◆ Material provided
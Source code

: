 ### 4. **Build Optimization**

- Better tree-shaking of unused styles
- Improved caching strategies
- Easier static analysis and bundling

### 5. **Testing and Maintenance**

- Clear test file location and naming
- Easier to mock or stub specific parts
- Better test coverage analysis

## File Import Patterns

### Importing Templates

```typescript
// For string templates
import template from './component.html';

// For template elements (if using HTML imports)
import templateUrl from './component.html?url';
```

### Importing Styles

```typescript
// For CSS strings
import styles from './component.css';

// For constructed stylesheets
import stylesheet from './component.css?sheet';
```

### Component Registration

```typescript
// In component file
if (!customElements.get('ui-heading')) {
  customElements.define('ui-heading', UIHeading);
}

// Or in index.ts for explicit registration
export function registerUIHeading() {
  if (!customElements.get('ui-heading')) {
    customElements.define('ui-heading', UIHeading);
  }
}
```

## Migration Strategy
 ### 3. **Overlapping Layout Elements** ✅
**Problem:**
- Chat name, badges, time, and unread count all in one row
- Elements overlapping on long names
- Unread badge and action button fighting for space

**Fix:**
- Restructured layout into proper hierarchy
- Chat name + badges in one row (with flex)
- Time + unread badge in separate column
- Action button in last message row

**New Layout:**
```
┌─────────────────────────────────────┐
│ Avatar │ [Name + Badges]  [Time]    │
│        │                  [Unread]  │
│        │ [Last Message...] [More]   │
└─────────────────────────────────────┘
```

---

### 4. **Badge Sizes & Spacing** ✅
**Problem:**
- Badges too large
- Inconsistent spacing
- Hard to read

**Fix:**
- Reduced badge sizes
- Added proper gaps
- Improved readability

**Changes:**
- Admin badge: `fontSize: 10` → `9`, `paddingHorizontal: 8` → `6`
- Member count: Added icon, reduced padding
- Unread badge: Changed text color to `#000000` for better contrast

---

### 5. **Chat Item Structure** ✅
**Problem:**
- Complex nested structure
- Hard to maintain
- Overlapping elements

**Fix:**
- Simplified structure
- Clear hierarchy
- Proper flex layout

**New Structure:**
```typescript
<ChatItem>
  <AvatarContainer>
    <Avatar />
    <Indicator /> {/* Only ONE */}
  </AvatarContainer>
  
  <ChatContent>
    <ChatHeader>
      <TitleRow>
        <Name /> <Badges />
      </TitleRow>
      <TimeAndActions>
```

◆ Task prompt
Without altering a single word, write out the whole listing.

◆ Worked solution
Source code

: ### 4. **Build Optimization**

- Better tree-shaking of unused styles
- Improved caching strategies
- Easier static analysis and bundling

### 5. **Testing and Maintenance**

- Clear test file location and naming
- Easier to mock or stub specific parts
- Better test coverage analysis

## File Import Patterns

### Importing Templates

```typescript
// For string templates
import template from './component.html';

// For template elements (if using HTML imports)
import templateUrl from './component.html?url';
```

### Importing Styles

```typescript
// For CSS strings
import styles from './component.css';

// For constructed stylesheets
import stylesheet from './component.css?sheet';
```

### Component Registration

```typescript
// In component file
if (!customElements.get('ui-heading')) {
  customElements.define('ui-heading', UIHeading);
}

// Or in index.ts for explicit registration
export function registerUIHeading() {
  if (!customElements.get('ui-heading')) {
    customElements.define('ui-heading', UIHeading);
  }
}
```

## Migration Strategy
 ### 3. **Overlapping Layout Elements** ✅
**Problem:**
- Chat name, badges, time, and unread count all in one row
- Elements overlapping on long names
- Unread badge and action button fighting for space

**Fix:**
- Restructured layout into proper hierarchy
- Chat name + badges in one row (with flex)
- Time + unread badge in separate column
- Action button in last message row

**New Layout:**
```
┌─────────────────────────────────────┐
│ Avatar │ [Name + Badges]  [Time]    │
│        │                  [Unread]  │
│        │ [Last Message...] [More]   │
└─────────────────────────────────────┘
```

---

### 4. **Badge Sizes & Spacing** ✅
**Problem:**
- Badges too large
- Inconsistent spacing
- Hard to read

**Fix:**
- Reduced badge sizes
- Added proper gaps
- Improved readability

**Changes:**
- Admin badge: `fontSize: 10` → `9`, `paddingHorizontal: 8` → `6`
- Member count: Added icon, reduced padding
- Unread badge: Changed text color to `#000000` for better contrast

---

### 5. **Chat Item Structure** ✅
**Problem:**
- Complex nested structure
- Hard to maintain
- Overlapping elements

**Fix:**
- Simplified structure
- Clear hierarchy
- Proper flex layout

**New Structure:**
```typescript
<ChatItem>
  <AvatarContainer>
    <Avatar />
    <Indicator /> {/* Only ONE */}
  </AvatarContainer>
  
  <ChatContent>
    <ChatHeader>
      <TitleRow>
        <Name /> <Badges />
      </TitleRow>
      <TimeAndActions>
```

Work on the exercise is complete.